** Supplied data follows **

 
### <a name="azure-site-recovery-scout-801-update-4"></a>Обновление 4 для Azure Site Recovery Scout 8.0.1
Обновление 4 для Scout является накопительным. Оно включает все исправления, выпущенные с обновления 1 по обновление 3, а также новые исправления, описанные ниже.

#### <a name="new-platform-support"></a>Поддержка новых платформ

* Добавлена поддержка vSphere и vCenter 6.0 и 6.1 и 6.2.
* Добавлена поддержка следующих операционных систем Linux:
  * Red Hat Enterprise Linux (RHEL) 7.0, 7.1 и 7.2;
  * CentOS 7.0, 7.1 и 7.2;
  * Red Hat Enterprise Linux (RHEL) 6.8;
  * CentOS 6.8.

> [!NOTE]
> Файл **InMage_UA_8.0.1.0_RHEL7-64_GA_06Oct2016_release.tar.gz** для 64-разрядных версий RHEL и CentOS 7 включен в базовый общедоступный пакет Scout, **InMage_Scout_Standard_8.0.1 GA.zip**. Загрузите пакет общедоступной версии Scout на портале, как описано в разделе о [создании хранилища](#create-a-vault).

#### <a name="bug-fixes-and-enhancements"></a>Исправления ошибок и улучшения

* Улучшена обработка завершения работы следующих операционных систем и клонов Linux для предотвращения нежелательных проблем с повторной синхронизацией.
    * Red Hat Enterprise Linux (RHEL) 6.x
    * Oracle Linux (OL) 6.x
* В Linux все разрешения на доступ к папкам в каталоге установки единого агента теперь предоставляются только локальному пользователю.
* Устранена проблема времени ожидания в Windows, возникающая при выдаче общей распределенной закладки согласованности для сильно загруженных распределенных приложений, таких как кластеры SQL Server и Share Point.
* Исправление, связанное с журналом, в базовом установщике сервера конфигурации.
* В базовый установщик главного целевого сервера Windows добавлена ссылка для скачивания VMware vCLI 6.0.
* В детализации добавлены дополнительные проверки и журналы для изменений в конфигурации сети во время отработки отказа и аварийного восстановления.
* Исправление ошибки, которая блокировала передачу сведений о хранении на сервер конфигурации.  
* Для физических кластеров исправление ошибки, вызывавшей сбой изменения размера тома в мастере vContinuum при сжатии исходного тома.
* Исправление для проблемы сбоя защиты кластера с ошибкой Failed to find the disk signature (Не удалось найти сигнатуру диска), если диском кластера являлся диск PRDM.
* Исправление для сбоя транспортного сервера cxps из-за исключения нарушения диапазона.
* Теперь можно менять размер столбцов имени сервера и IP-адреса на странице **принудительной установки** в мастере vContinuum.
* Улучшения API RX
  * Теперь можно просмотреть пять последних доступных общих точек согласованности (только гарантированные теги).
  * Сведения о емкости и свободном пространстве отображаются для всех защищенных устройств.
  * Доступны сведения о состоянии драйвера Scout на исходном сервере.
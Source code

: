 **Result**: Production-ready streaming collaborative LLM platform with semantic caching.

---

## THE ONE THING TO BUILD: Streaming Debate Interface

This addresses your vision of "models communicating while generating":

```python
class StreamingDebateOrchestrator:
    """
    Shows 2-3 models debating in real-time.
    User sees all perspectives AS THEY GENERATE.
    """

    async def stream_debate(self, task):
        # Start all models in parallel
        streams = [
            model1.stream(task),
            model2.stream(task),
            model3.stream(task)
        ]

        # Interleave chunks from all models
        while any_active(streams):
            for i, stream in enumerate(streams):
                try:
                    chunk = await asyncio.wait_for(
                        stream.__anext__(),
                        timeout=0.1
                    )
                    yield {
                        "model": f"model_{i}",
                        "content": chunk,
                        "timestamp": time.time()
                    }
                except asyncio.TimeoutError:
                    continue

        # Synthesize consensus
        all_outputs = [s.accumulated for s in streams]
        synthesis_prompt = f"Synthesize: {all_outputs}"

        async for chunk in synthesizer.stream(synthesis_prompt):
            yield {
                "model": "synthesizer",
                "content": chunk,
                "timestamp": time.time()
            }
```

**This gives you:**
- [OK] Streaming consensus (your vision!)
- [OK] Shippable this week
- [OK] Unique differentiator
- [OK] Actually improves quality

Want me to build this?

** End of Supplied data **

* What you have to do *
Find the line with "и аварийного восстановления." in the entries above. Retype it and each line after it, exactly, through the line with "сжатии исходного тома.", and stop there.

* Solution *
* В детализации добавлены дополнительные проверки и журналы для изменений в конфигурации сети во время отработки отказа и аварийного восстановления.
* Исправление ошибки, которая блокировала передачу сведений о хранении на сервер конфигурации.  
* Для физических кластеров исправление ошибки, вызывавшей сбой изменения размера тома в мастере vContinuum при сжатии исходного тома.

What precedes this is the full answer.